EXERCISE DETAILS => The copy you return should hold every record below word for word and no images.

DATASET EXCERPTS =>
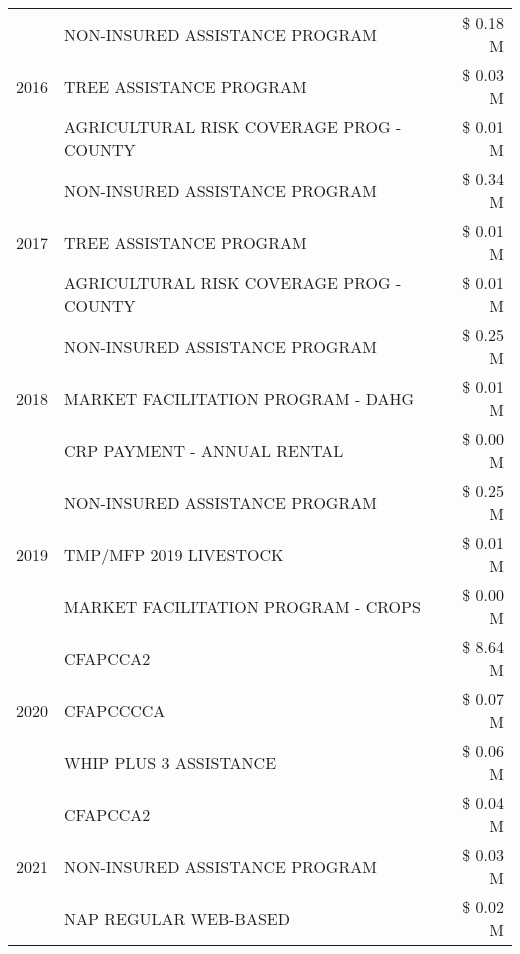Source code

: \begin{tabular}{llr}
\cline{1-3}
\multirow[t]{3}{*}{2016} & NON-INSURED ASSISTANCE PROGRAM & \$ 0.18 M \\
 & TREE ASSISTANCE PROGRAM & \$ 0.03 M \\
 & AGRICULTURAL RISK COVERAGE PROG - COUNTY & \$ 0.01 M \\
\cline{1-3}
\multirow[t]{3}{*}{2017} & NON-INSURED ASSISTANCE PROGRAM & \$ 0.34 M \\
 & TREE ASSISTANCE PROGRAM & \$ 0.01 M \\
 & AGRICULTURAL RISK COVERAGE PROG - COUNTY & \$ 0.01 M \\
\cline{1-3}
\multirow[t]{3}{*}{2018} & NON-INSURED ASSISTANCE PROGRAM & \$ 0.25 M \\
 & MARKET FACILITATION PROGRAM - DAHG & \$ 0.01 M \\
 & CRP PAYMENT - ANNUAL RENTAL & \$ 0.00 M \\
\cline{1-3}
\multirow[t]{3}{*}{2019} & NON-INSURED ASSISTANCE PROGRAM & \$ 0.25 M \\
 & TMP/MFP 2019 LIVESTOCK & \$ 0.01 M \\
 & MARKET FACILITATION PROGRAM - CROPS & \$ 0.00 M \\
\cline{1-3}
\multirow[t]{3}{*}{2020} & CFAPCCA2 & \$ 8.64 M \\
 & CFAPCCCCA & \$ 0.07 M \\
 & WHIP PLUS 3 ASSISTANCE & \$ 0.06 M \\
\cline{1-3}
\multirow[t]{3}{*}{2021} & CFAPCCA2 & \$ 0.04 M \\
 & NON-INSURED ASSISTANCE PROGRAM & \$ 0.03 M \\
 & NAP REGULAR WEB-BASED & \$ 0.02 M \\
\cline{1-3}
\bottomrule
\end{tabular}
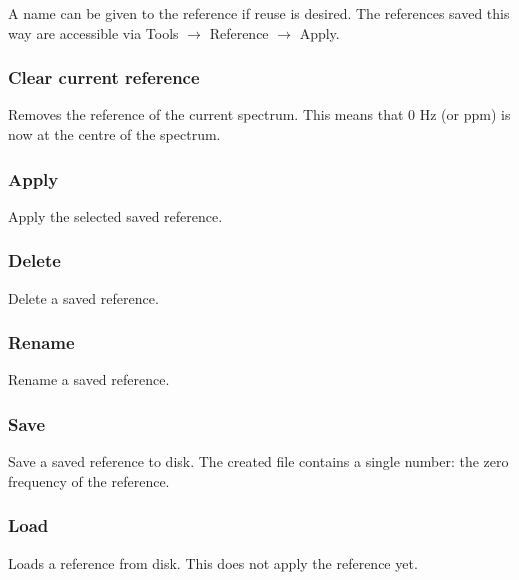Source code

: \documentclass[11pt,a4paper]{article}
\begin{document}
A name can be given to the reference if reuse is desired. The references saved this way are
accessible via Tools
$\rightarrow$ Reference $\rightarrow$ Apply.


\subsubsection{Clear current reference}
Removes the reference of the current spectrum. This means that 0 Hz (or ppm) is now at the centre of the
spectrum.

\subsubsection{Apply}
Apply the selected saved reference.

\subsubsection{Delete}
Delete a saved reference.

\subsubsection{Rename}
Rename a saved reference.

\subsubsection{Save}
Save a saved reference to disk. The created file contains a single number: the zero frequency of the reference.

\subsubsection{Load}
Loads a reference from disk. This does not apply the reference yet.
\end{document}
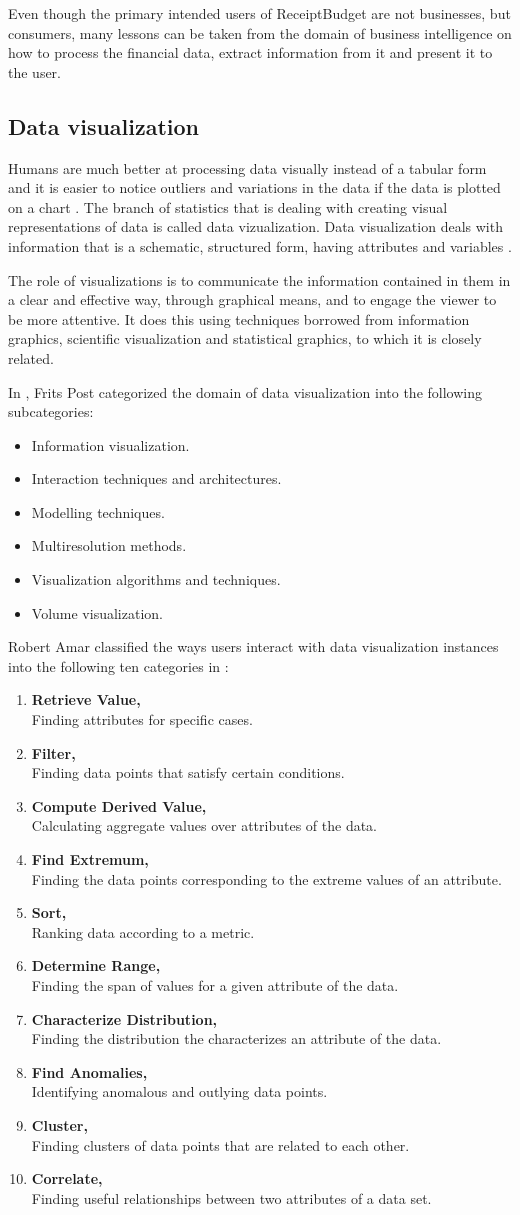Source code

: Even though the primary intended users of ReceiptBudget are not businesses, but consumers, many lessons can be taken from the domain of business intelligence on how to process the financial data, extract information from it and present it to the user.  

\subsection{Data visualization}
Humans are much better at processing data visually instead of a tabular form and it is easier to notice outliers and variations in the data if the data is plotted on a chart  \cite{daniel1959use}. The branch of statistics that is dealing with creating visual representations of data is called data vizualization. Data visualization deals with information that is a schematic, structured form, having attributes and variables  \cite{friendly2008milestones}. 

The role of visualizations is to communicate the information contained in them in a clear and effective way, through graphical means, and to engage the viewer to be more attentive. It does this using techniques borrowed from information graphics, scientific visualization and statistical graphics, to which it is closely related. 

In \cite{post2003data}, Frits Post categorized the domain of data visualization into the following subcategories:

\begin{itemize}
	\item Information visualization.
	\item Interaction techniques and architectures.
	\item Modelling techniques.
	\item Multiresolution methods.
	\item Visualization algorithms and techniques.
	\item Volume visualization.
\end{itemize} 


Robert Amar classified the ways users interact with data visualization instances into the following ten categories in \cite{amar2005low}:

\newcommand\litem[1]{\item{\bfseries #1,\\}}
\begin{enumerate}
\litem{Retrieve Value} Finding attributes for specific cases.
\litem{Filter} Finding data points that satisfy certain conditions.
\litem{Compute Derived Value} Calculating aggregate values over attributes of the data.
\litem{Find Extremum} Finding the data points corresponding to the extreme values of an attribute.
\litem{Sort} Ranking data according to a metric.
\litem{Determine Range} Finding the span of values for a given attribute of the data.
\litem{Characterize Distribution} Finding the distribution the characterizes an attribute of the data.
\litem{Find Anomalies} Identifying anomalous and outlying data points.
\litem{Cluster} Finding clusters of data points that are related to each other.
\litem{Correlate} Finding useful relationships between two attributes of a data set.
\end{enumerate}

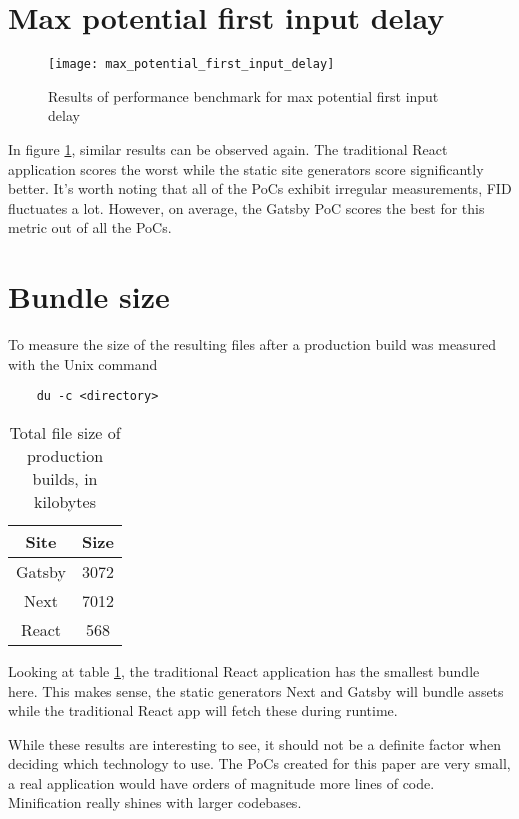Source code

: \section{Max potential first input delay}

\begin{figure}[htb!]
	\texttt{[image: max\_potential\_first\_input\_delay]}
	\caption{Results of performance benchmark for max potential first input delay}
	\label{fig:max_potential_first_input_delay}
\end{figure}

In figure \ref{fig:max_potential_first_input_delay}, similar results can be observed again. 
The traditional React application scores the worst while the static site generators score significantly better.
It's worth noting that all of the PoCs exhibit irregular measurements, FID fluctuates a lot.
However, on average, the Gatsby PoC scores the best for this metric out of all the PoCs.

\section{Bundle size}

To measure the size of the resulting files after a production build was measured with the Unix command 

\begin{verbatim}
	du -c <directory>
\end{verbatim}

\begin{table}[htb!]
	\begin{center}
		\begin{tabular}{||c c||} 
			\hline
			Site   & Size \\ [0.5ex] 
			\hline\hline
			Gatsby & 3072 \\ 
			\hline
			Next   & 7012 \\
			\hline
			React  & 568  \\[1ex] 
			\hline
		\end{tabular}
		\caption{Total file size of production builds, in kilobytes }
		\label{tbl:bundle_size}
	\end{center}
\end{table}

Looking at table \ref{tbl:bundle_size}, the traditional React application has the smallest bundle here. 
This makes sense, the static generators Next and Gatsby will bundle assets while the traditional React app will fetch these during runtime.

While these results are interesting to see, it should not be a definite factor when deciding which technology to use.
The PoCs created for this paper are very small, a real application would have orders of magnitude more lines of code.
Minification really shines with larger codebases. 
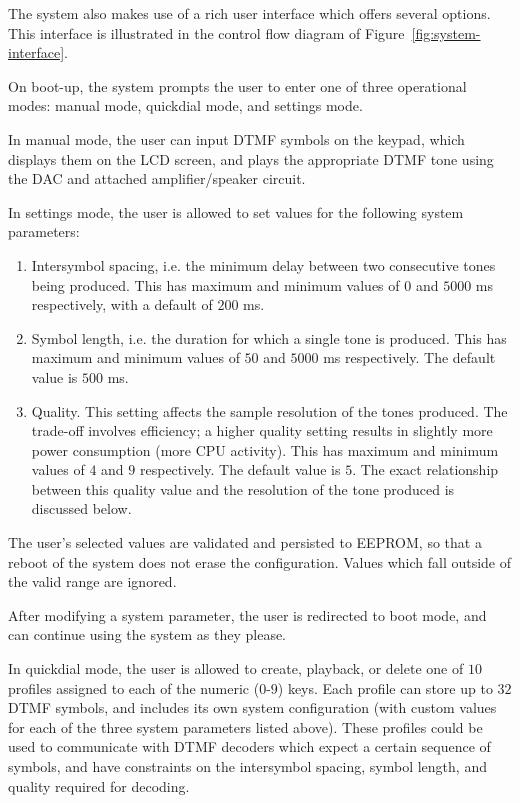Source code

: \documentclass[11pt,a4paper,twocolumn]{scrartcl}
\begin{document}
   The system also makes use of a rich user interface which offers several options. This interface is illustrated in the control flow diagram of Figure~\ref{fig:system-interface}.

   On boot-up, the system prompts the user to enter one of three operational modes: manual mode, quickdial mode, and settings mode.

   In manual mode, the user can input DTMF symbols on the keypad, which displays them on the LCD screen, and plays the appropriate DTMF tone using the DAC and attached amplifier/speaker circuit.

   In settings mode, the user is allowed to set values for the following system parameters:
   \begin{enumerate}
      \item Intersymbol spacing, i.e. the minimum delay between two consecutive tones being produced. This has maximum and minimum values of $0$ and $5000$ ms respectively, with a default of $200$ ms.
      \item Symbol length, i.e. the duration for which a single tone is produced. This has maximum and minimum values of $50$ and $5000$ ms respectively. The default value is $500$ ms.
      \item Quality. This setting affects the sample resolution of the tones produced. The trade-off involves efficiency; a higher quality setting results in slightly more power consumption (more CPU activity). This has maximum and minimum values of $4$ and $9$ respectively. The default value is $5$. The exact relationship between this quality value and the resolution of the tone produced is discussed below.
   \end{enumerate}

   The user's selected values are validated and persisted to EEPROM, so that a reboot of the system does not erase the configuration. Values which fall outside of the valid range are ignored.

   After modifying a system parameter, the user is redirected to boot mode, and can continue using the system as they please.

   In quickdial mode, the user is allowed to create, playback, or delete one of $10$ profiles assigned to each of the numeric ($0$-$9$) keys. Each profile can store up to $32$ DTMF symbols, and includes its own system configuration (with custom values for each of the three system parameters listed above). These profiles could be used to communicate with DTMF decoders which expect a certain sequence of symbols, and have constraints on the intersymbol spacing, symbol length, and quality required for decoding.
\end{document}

ANSWER TO THE PROBLEM =>
Source code

: \begin{tabular}{llr}
\cline{1-3}
\multirow[t]{3}{*}{2016} & NON-INSURED ASSISTANCE PROGRAM & \$ 0.18 M \\
 & TREE ASSISTANCE PROGRAM & \$ 0.03 M \\
 & AGRICULTURAL RISK COVERAGE PROG - COUNTY & \$ 0.01 M \\
\cline{1-3}
\multirow[t]{3}{*}{2017} & NON-INSURED ASSISTANCE PROGRAM & \$ 0.34 M \\
 & TREE ASSISTANCE PROGRAM & \$ 0.01 M \\
 & AGRICULTURAL RISK COVERAGE PROG - COUNTY & \$ 0.01 M \\
\cline{1-3}
\multirow[t]{3}{*}{2018} & NON-INSURED ASSISTANCE PROGRAM & \$ 0.25 M \\
 & MARKET FACILITATION PROGRAM - DAHG & \$ 0.01 M \\
 & CRP PAYMENT - ANNUAL RENTAL & \$ 0.00 M \\
\cline{1-3}
\multirow[t]{3}{*}{2019} & NON-INSURED ASSISTANCE PROGRAM & \$ 0.25 M \\
 & TMP/MFP 2019 LIVESTOCK & \$ 0.01 M \\
 & MARKET FACILITATION PROGRAM - CROPS & \$ 0.00 M \\
\cline{1-3}
\multirow[t]{3}{*}{2020} & CFAPCCA2 & \$ 8.64 M \\
 & CFAPCCCCA & \$ 0.07 M \\
 & WHIP PLUS 3 ASSISTANCE & \$ 0.06 M \\
\cline{1-3}
\multirow[t]{3}{*}{2021} & CFAPCCA2 & \$ 0.04 M \\
 & NON-INSURED ASSISTANCE PROGRAM & \$ 0.03 M \\
 & NAP REGULAR WEB-BASED & \$ 0.02 M \\
\cline{1-3}
\bottomrule
\end{tabular}
Source code

: \documentclass[11pt,a4paper]{article}
\begin{document}
A name can be given to the reference if reuse is desired. The references saved this way are
accessible via Tools
$\rightarrow$ Reference $\rightarrow$ Apply.


\subsubsection{Clear current reference}
Removes the reference of the current spectrum. This means that 0 Hz (or ppm) is now at the centre of the
spectrum.

\subsubsection{Apply}
Apply the selected saved reference.

\subsubsection{Delete}
Delete a saved reference.

\subsubsection{Rename}
Rename a saved reference.

\subsubsection{Save}
Save a saved reference to disk. The created file contains a single number: the zero frequency of the reference.

\subsubsection{Load}
Loads a reference from disk. This does not apply the reference yet.
\end{document}
Source code

: Even though the primary intended users of ReceiptBudget are not businesses, but consumers, many lessons can be taken from the domain of business intelligence on how to process the financial data, extract information from it and present it to the user.  

\subsection{Data visualization}
Humans are much better at processing data visually instead of a tabular form and it is easier to notice outliers and variations in the data if the data is plotted on a chart  \cite{daniel1959use}. The branch of statistics that is dealing with creating visual representations of data is called data vizualization. Data visualization deals with information that is a schematic, structured form, having attributes and variables  \cite{friendly2008milestones}. 

The role of visualizations is to communicate the information contained in them in a clear and effective way, through graphical means, and to engage the viewer to be more attentive. It does this using techniques borrowed from information graphics, scientific visualization and statistical graphics, to which it is closely related. 

In \cite{post2003data}, Frits Post categorized the domain of data visualization into the following subcategories:

\begin{itemize}
	\item Information visualization.
	\item Interaction techniques and architectures.
	\item Modelling techniques.
	\item Multiresolution methods.
	\item Visualization algorithms and techniques.
	\item Volume visualization.
\end{itemize} 


Robert Amar classified the ways users interact with data visualization instances into the following ten categories in \cite{amar2005low}:

\newcommand\litem[1]{\item{\bfseries #1,\\}}
\begin{enumerate}
\litem{Retrieve Value} Finding attributes for specific cases.
\litem{Filter} Finding data points that satisfy certain conditions.
\litem{Compute Derived Value} Calculating aggregate values over attributes of the data.
\litem{Find Extremum} Finding the data points corresponding to the extreme values of an attribute.
\litem{Sort} Ranking data according to a metric.
\litem{Determine Range} Finding the span of values for a given attribute of the data.
\litem{Characterize Distribution} Finding the distribution the characterizes an attribute of the data.
\litem{Find Anomalies} Identifying anomalous and outlying data points.
\litem{Cluster} Finding clusters of data points that are related to each other.
\litem{Correlate} Finding useful relationships between two attributes of a data set.
\end{enumerate}

Source code

: \section{Max potential first input delay}

\begin{figure}[htb!]
	\texttt{[image: max\_potential\_first\_input\_delay]}
	\caption{Results of performance benchmark for max potential first input delay}
	\label{fig:max_potential_first_input_delay}
\end{figure}

In figure \ref{fig:max_potential_first_input_delay}, similar results can be observed again. 
The traditional React application scores the worst while the static site generators score significantly better.
It's worth noting that all of the PoCs exhibit irregular measurements, FID fluctuates a lot.
However, on average, the Gatsby PoC scores the best for this metric out of all the PoCs.

\section{Bundle size}

To measure the size of the resulting files after a production build was measured with the Unix command 

\begin{verbatim}
	du -c <directory>
\end{verbatim}

\begin{table}[htb!]
	\begin{center}
		\begin{tabular}{||c c||} 
			\hline
			Site   & Size \\ [0.5ex] 
			\hline\hline
			Gatsby & 3072 \\ 
			\hline
			Next   & 7012 \\
			\hline
			React  & 568  \\[1ex] 
			\hline
		\end{tabular}
		\caption{Total file size of production builds, in kilobytes }
		\label{tbl:bundle_size}
	\end{center}
\end{table}

Looking at table \ref{tbl:bundle_size}, the traditional React application has the smallest bundle here. 
This makes sense, the static generators Next and Gatsby will bundle assets while the traditional React app will fetch these during runtime.

While these results are interesting to see, it should not be a definite factor when deciding which technology to use.
The PoCs created for this paper are very small, a real application would have orders of magnitude more lines of code.
Minification really shines with larger codebases. 
Source code

: \documentclass[11pt,a4paper,twocolumn]{scrartcl}
\begin{document}
   The system also makes use of a rich user interface which offers several options. This interface is illustrated in the control flow diagram of Figure~\ref{fig:system-interface}.

   On boot-up, the system prompts the user to enter one of three operational modes: manual mode, quickdial mode, and settings mode.

   In manual mode, the user can input DTMF symbols on the keypad, which displays them on the LCD screen, and plays the appropriate DTMF tone using the DAC and attached amplifier/speaker circuit.

   In settings mode, the user is allowed to set values for the following system parameters:
   \begin{enumerate}
      \item Intersymbol spacing, i.e. the minimum delay between two consecutive tones being produced. This has maximum and minimum values of $0$ and $5000$ ms respectively, with a default of $200$ ms.
      \item Symbol length, i.e. the duration for which a single tone is produced. This has maximum and minimum values of $50$ and $5000$ ms respectively. The default value is $500$ ms.
      \item Quality. This setting affects the sample resolution of the tones produced. The trade-off involves efficiency; a higher quality setting results in slightly more power consumption (more CPU activity). This has maximum and minimum values of $4$ and $9$ respectively. The default value is $5$. The exact relationship between this quality value and the resolution of the tone produced is discussed below.
   \end{enumerate}

   The user's selected values are validated and persisted to EEPROM, so that a reboot of the system does not erase the configuration. Values which fall outside of the valid range are ignored.

   After modifying a system parameter, the user is redirected to boot mode, and can continue using the system as they please.

   In quickdial mode, the user is allowed to create, playback, or delete one of $10$ profiles assigned to each of the numeric ($0$-$9$) keys. Each profile can store up to $32$ DTMF symbols, and includes its own system configuration (with custom values for each of the three system parameters listed above). These profiles could be used to communicate with DTMF decoders which expect a certain sequence of symbols, and have constraints on the intersymbol spacing, symbol length, and quality required for decoding.
\end{document}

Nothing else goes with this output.